== The task ==
Output all entries verbatim, dropping pictures.

Segment Start: The data

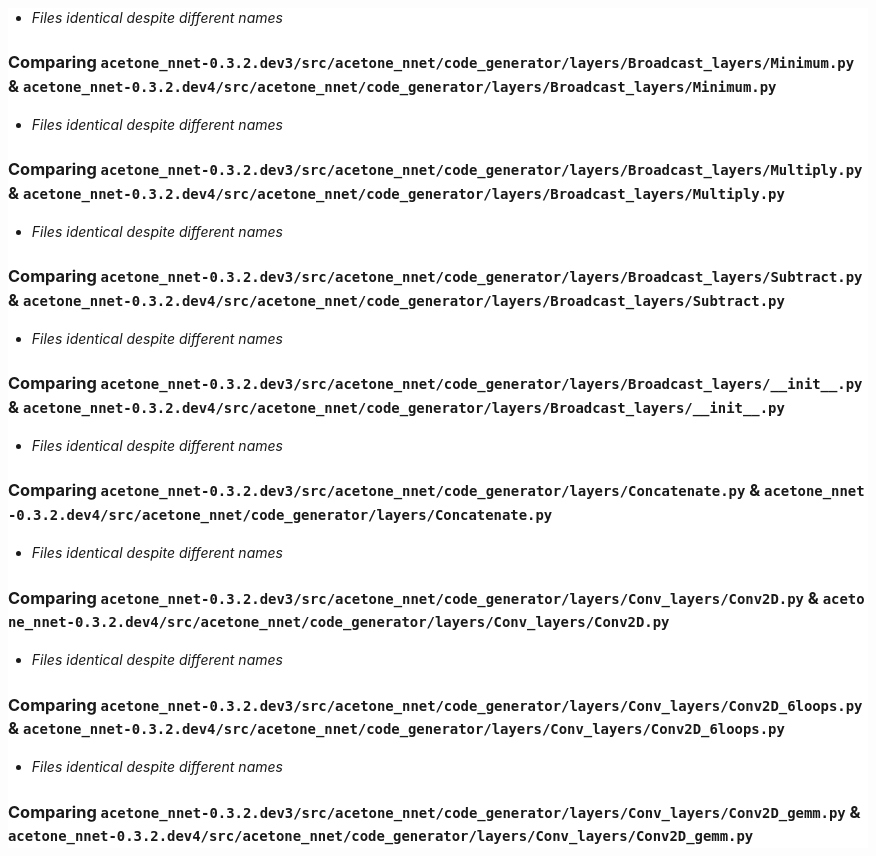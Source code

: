  * *Files identical despite different names*

### Comparing `acetone_nnet-0.3.2.dev3/src/acetone_nnet/code_generator/layers/Broadcast_layers/Minimum.py` & `acetone_nnet-0.3.2.dev4/src/acetone_nnet/code_generator/layers/Broadcast_layers/Minimum.py`

 * *Files identical despite different names*

### Comparing `acetone_nnet-0.3.2.dev3/src/acetone_nnet/code_generator/layers/Broadcast_layers/Multiply.py` & `acetone_nnet-0.3.2.dev4/src/acetone_nnet/code_generator/layers/Broadcast_layers/Multiply.py`

 * *Files identical despite different names*

### Comparing `acetone_nnet-0.3.2.dev3/src/acetone_nnet/code_generator/layers/Broadcast_layers/Subtract.py` & `acetone_nnet-0.3.2.dev4/src/acetone_nnet/code_generator/layers/Broadcast_layers/Subtract.py`

 * *Files identical despite different names*

### Comparing `acetone_nnet-0.3.2.dev3/src/acetone_nnet/code_generator/layers/Broadcast_layers/__init__.py` & `acetone_nnet-0.3.2.dev4/src/acetone_nnet/code_generator/layers/Broadcast_layers/__init__.py`

 * *Files identical despite different names*

### Comparing `acetone_nnet-0.3.2.dev3/src/acetone_nnet/code_generator/layers/Concatenate.py` & `acetone_nnet-0.3.2.dev4/src/acetone_nnet/code_generator/layers/Concatenate.py`

 * *Files identical despite different names*

### Comparing `acetone_nnet-0.3.2.dev3/src/acetone_nnet/code_generator/layers/Conv_layers/Conv2D.py` & `acetone_nnet-0.3.2.dev4/src/acetone_nnet/code_generator/layers/Conv_layers/Conv2D.py`

 * *Files identical despite different names*

### Comparing `acetone_nnet-0.3.2.dev3/src/acetone_nnet/code_generator/layers/Conv_layers/Conv2D_6loops.py` & `acetone_nnet-0.3.2.dev4/src/acetone_nnet/code_generator/layers/Conv_layers/Conv2D_6loops.py`

 * *Files identical despite different names*

### Comparing `acetone_nnet-0.3.2.dev3/src/acetone_nnet/code_generator/layers/Conv_layers/Conv2D_gemm.py` & `acetone_nnet-0.3.2.dev4/src/acetone_nnet/code_generator/layers/Conv_layers/Conv2D_gemm.py`
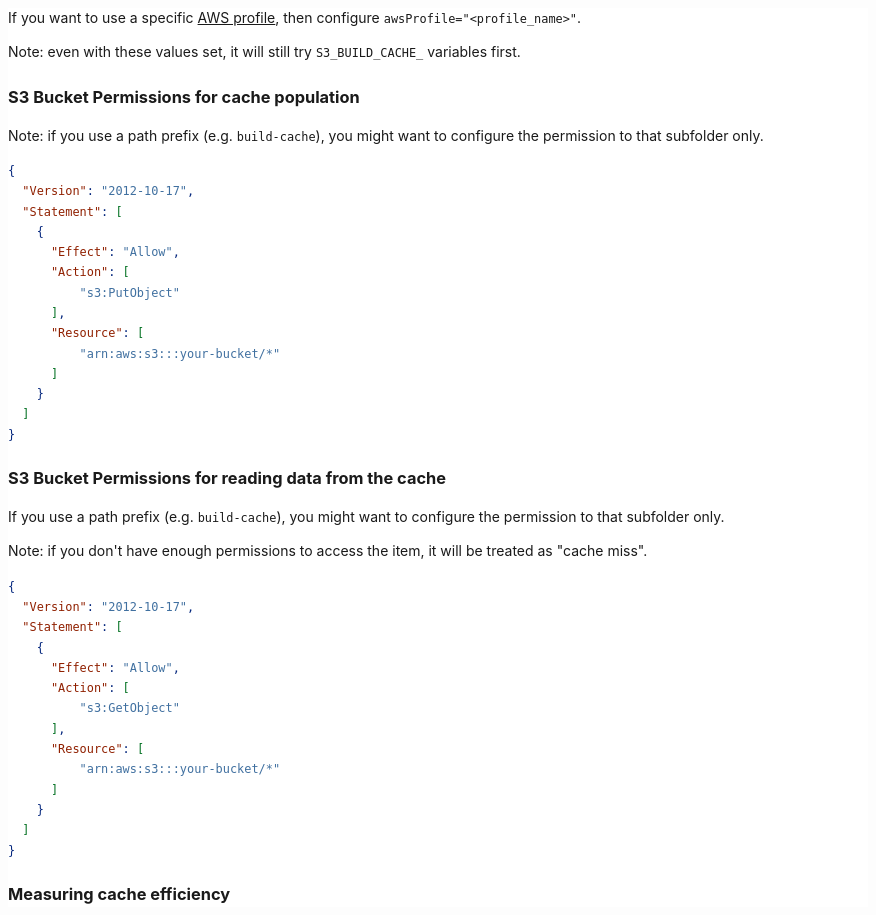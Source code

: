 If you want to use a specific [AWS profile](https://docs.aws.amazon.com/sdk-for-java/latest/developer-guide/credentials-profiles.html),
then configure `awsProfile="<profile_name>"`.

Note: even with these values set, it will still try `S3_BUILD_CACHE_` variables first.

### S3 Bucket Permissions for cache population

Note: if you use a path prefix (e.g. `build-cache`), you might want to configure the permission to that subfolder only. 
 
```json
{
  "Version": "2012-10-17",
  "Statement": [
    {
      "Effect": "Allow",
      "Action": [
          "s3:PutObject"
      ],
      "Resource": [
          "arn:aws:s3:::your-bucket/*"
      ]
    }
  ]
}
```

### S3 Bucket Permissions for reading data from the cache

If you use a path prefix (e.g. `build-cache`), you might want to configure the permission to that subfolder only.

Note: if you don't have enough permissions to access the item, it will be treated as "cache miss".  
 
```json
{
  "Version": "2012-10-17",
  "Statement": [
    {
      "Effect": "Allow",
      "Action": [
          "s3:GetObject"
      ],
      "Resource": [
          "arn:aws:s3:::your-bucket/*"
      ]
    }
  ]
}
```

### Measuring cache efficiency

Segment End: The data

== Answer to the exercise ==
Source code

:  * *Files identical despite different names*

### Comparing `acetone_nnet-0.3.2.dev3/src/acetone_nnet/code_generator/layers/Broadcast_layers/Minimum.py` & `acetone_nnet-0.3.2.dev4/src/acetone_nnet/code_generator/layers/Broadcast_layers/Minimum.py`

 * *Files identical despite different names*

### Comparing `acetone_nnet-0.3.2.dev3/src/acetone_nnet/code_generator/layers/Broadcast_layers/Multiply.py` & `acetone_nnet-0.3.2.dev4/src/acetone_nnet/code_generator/layers/Broadcast_layers/Multiply.py`

 * *Files identical despite different names*

### Comparing `acetone_nnet-0.3.2.dev3/src/acetone_nnet/code_generator/layers/Broadcast_layers/Subtract.py` & `acetone_nnet-0.3.2.dev4/src/acetone_nnet/code_generator/layers/Broadcast_layers/Subtract.py`

 * *Files identical despite different names*

### Comparing `acetone_nnet-0.3.2.dev3/src/acetone_nnet/code_generator/layers/Broadcast_layers/__init__.py` & `acetone_nnet-0.3.2.dev4/src/acetone_nnet/code_generator/layers/Broadcast_layers/__init__.py`

 * *Files identical despite different names*

### Comparing `acetone_nnet-0.3.2.dev3/src/acetone_nnet/code_generator/layers/Concatenate.py` & `acetone_nnet-0.3.2.dev4/src/acetone_nnet/code_generator/layers/Concatenate.py`

 * *Files identical despite different names*

### Comparing `acetone_nnet-0.3.2.dev3/src/acetone_nnet/code_generator/layers/Conv_layers/Conv2D.py` & `acetone_nnet-0.3.2.dev4/src/acetone_nnet/code_generator/layers/Conv_layers/Conv2D.py`

 * *Files identical despite different names*

### Comparing `acetone_nnet-0.3.2.dev3/src/acetone_nnet/code_generator/layers/Conv_layers/Conv2D_6loops.py` & `acetone_nnet-0.3.2.dev4/src/acetone_nnet/code_generator/layers/Conv_layers/Conv2D_6loops.py`

 * *Files identical despite different names*

### Comparing `acetone_nnet-0.3.2.dev3/src/acetone_nnet/code_generator/layers/Conv_layers/Conv2D_gemm.py` & `acetone_nnet-0.3.2.dev4/src/acetone_nnet/code_generator/layers/Conv_layers/Conv2D_gemm.py`
Source code

: If you want to use a specific [AWS profile](https://docs.aws.amazon.com/sdk-for-java/latest/developer-guide/credentials-profiles.html),
then configure `awsProfile="<profile_name>"`.

Note: even with these values set, it will still try `S3_BUILD_CACHE_` variables first.

### S3 Bucket Permissions for cache population

Note: if you use a path prefix (e.g. `build-cache`), you might want to configure the permission to that subfolder only. 
 
```json
{
  "Version": "2012-10-17",
  "Statement": [
    {
      "Effect": "Allow",
      "Action": [
          "s3:PutObject"
      ],
      "Resource": [
          "arn:aws:s3:::your-bucket/*"
      ]
    }
  ]
}
```

### S3 Bucket Permissions for reading data from the cache

If you use a path prefix (e.g. `build-cache`), you might want to configure the permission to that subfolder only.

Note: if you don't have enough permissions to access the item, it will be treated as "cache miss".  
 
```json
{
  "Version": "2012-10-17",
  "Statement": [
    {
      "Effect": "Allow",
      "Action": [
          "s3:GetObject"
      ],
      "Resource": [
          "arn:aws:s3:::your-bucket/*"
      ]
    }
  ]
}
```

### Measuring cache efficiency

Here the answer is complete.